**What needs to be done:** Only one stretch of the records below should be repeated. It starts with the line containing "- **DeleteVm**: Decommission" and goes on through the line containing "- **RestoreVmFromSnapshot**: Instantly", exactly as written.

Stored items:
+===+

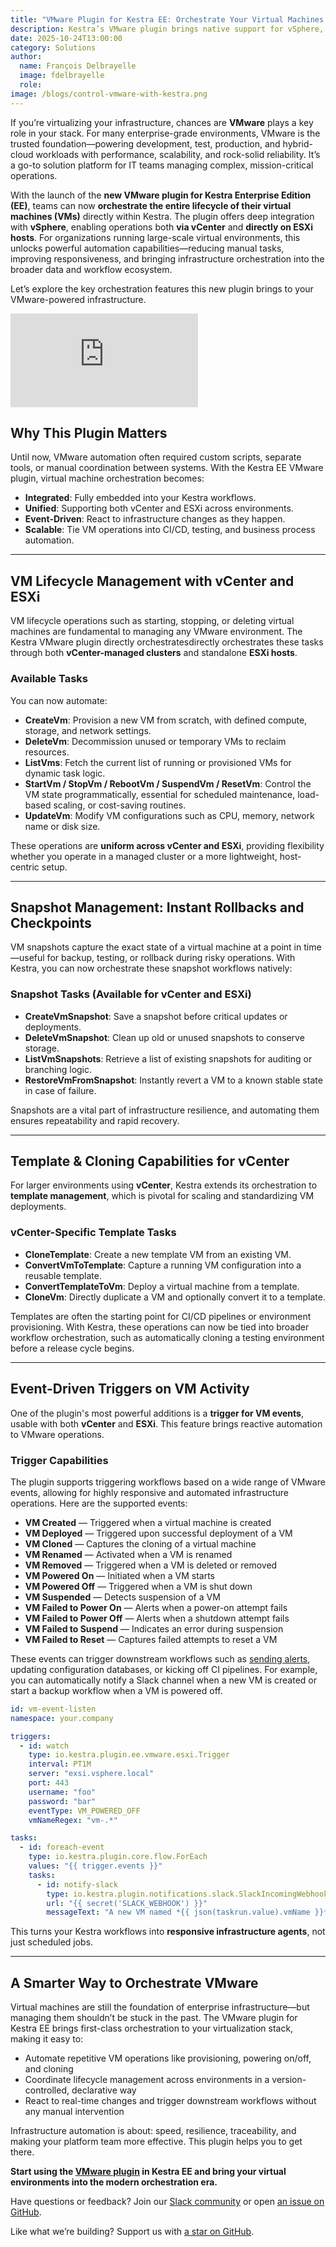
 ```yaml
---
title: "VMware Plugin for Kestra EE: Orchestrate Your Virtual Machines with vSphere"
description: Kestra’s VMware plugin brings native support for vSphere, vCenter, and ESXi—automating VM lifecycle management, snapshots, templates, and event-based triggers.
date: 2025-10-24T13:00:00
category: Solutions
author:
  name: François Delbrayelle
  image: fdelbrayelle
  role: 
image: /blogs/control-vmware-with-kestra.png
---
```


If you’re virtualizing your infrastructure, chances are **VMware** plays a key role in your stack. For many enterprise-grade environments, VMware is the trusted foundation—powering development, test, production, and hybrid-cloud workloads with performance, scalability, and rock-solid reliability. It’s a go-to solution platform for IT teams managing complex, mission-critical operations.

With the launch of the **new VMware plugin for Kestra Enterprise Edition (EE)**, teams can now **orchestrate the entire lifecycle of their virtual machines (VMs)** directly within Kestra. The plugin offers deep integration with **vSphere**, enabling operations both **via vCenter** and **directly on ESXi hosts**. For organizations running large-scale virtual environments, this unlocks powerful automation capabilities—reducing manual tasks, improving responsiveness, and bringing infrastructure orchestration into the broader data and workflow ecosystem.

Let’s explore the key orchestration features this new plugin brings to your VMware-powered infrastructure.

<div class="video-container">
    <iframe src="https://www.youtube.com/embed/1lViTksjco8?si=gLoK6bc5NInNN0Mu" title="YouTube video player" frameborder="0" allow="accelerometer; autoplay; clipboard-write; encrypted-media; gyroscope; picture-in-picture; web-share" referrerpolicy="strict-origin-when-cross-origin" allowfullscreen></iframe>
</div>

## Why This Plugin Matters

Until now, VMware automation often required custom scripts, separate tools, or manual coordination between systems. With the Kestra EE VMware plugin, virtual machine orchestration becomes:

- **Integrated**: Fully embedded into your Kestra workflows.
- **Unified**: Supporting both vCenter and ESXi across environments.
- **Event-Driven**: React to infrastructure changes as they happen.
- **Scalable**: Tie VM operations into CI/CD, testing, and business process automation.

---

## VM Lifecycle Management with vCenter and ESXi

VM lifecycle operations such as starting, stopping, or deleting virtual machines are fundamental to managing any VMware environment. The Kestra VMware plugin directly orchestratesdirectly orchestrates these tasks through both **vCenter-managed clusters** and standalone **ESXi hosts**.

### Available Tasks

You can now automate:

- **CreateVm**: Provision a new VM from scratch, with defined compute, storage, and network settings.
- **DeleteVm**: Decommission unused or temporary VMs to reclaim resources.
- **ListVms**: Fetch the current list of running or provisioned VMs for dynamic task logic.
- **StartVm / StopVm / RebootVm / SuspendVm / ResetVm**: Control the VM state programmatically, essential for scheduled maintenance, load-based scaling, or cost-saving routines.
- **UpdateVm**: Modify VM configurations such as CPU, memory, network name or disk size.

These operations are **uniform across vCenter and ESXi**, providing flexibility whether you operate in a managed cluster or a more lightweight, host-centric setup.

---

## Snapshot Management: Instant Rollbacks and Checkpoints

VM snapshots capture the exact state of a virtual machine at a point in time—useful for backup, testing, or rollback during risky operations. With Kestra, you can now orchestrate these snapshot workflows natively:

### Snapshot Tasks (Available for vCenter and ESXi)

- **CreateVmSnapshot**: Save a snapshot before critical updates or deployments.
- **DeleteVmSnapshot**: Clean up old or unused snapshots to conserve storage.
- **ListVmSnapshots**: Retrieve a list of existing snapshots for auditing or branching logic.
- **RestoreVmFromSnapshot**: Instantly revert a VM to a known stable state in case of failure.

Snapshots are a vital part of infrastructure resilience, and automating them ensures repeatability and rapid recovery.

---

## Template & Cloning Capabilities for vCenter

For larger environments using **vCenter**, Kestra extends its orchestration to **template management**, which is pivotal for scaling and standardizing VM deployments.

### vCenter-Specific Template Tasks

- **CloneTemplate**: Create a new template VM from an existing VM.
- **ConvertVmToTemplate**: Capture a running VM configuration into a reusable template.
- **ConvertTemplateToVm**: Deploy a virtual machine from a template.
- **CloneVm**: Directly duplicate a VM and optionally convert it to a template.

Templates are often the starting point for CI/CD pipelines or environment provisioning. With Kestra, these operations can now be tied into broader workflow orchestration, such as automatically cloning a testing environment before a release cycle begins.

---

## Event-Driven Triggers on VM Activity

One of the plugin's most powerful additions is a **trigger for VM events**, usable with both **vCenter** and **ESXi**. This feature brings reactive automation to VMware operations.

### Trigger Capabilities

The plugin supports triggering workflows based on a wide range of VMware events, allowing for highly responsive and automated infrastructure operations. Here are the supported events:

- **VM Created** — Triggered when a virtual machine is created  
- **VM Deployed** — Triggered upon successful deployment of a VM  
- **VM Cloned** — Captures the cloning of a virtual machine  
- **VM Renamed** — Activated when a VM is renamed  
- **VM Removed** — Triggered when a VM is deleted or removed  
- **VM Powered On** — Initiated when a VM starts  
- **VM Powered Off** — Triggered when a VM is shut down  
- **VM Suspended** — Detects suspension of a VM  
- **VM Failed to Power On** — Alerts when a power-on attempt fails  
- **VM Failed to Power Off** — Alerts when a shutdown attempt fails  
- **VM Failed to Suspend** — Indicates an error during suspension  
- **VM Failed to Reset** — Captures failed attempts to reset a VM  

These events can trigger downstream workflows such as [sending alerts](https://kestra.io/docs/how-to-guides/alerting), updating configuration databases, or kicking off CI pipelines. For example, you can automatically notify a Slack channel when a new VM is created or start a backup workflow when a VM is powered off.

```yaml
id: vm-event-listen
namespace: your.company

triggers:
  - id: watch
    type: io.kestra.plugin.ee.vmware.esxi.Trigger
    interval: PT1M
    server: "exsi.vsphere.local"
    port: 443
    username: "foo"
    password: "bar"
    eventType: VM_POWERED_OFF
    vmNameRegex: "vm-.*"

tasks:
  - id: foreach-event
    type: io.kestra.plugin.core.flow.ForEach
    values: "{{ trigger.events }}"
    tasks:
      - id: notify-slack
        type: io.kestra.plugin.notifications.slack.SlackIncomingWebhook
        url: "{{ secret('SLACK_WEBHOOK') }}"
        messageText: "A new VM named *{{ json(taskrun.value).vmName }}* was created at {{ json(taskrun.value).timestamp }}."
```

This turns your Kestra workflows into **responsive infrastructure agents**, not just scheduled jobs.

---

## A Smarter Way to Orchestrate VMware

Virtual machines are still the foundation of enterprise infrastructure—but managing them shouldn’t be stuck in the past. The VMware plugin for Kestra EE brings first-class orchestration to your virtualization stack, making it easy to:

- Automate repetitive VM operations like provisioning, powering on/off, and cloning
- Coordinate lifecycle management across environments in a version-controlled, declarative way
- React to real-time changes and trigger downstream workflows without any manual intervention

Infrastructure automation is about: speed, resilience, traceability, and making your platform team more effective. This plugin helps you to get there.

**Start using the [VMware plugin](https://kestra.io/plugins/plugin-ee-vmware) in Kestra EE and bring your virtual environments into the modern orchestration era.**

Have questions or feedback? Join our [Slack community](https://kestra.io/slack) or open [an issue on GitHub](https://github.com/kestra-io/kestra).

Like what we’re building? Support us with [a star on GitHub](https://github.com/kestra-io/kestra).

+===+

**Exercise output:**
- **DeleteVm**: Decommission unused or temporary VMs to reclaim resources.
- **ListVms**: Fetch the current list of running or provisioned VMs for dynamic task logic.
- **StartVm / StopVm / RebootVm / SuspendVm / ResetVm**: Control the VM state programmatically, essential for scheduled maintenance, load-based scaling, or cost-saving routines.
- **UpdateVm**: Modify VM configurations such as CPU, memory, network name or disk size.

These operations are **uniform across vCenter and ESXi**, providing flexibility whether you operate in a managed cluster or a more lightweight, host-centric setup.

---

## Snapshot Management: Instant Rollbacks and Checkpoints

VM snapshots capture the exact state of a virtual machine at a point in time—useful for backup, testing, or rollback during risky operations. With Kestra, you can now orchestrate these snapshot workflows natively:

### Snapshot Tasks (Available for vCenter and ESXi)

- **CreateVmSnapshot**: Save a snapshot before critical updates or deployments.
- **DeleteVmSnapshot**: Clean up old or unused snapshots to conserve storage.
- **ListVmSnapshots**: Retrieve a list of existing snapshots for auditing or branching logic.
- **RestoreVmFromSnapshot**: Instantly revert a VM to a known stable state in case of failure.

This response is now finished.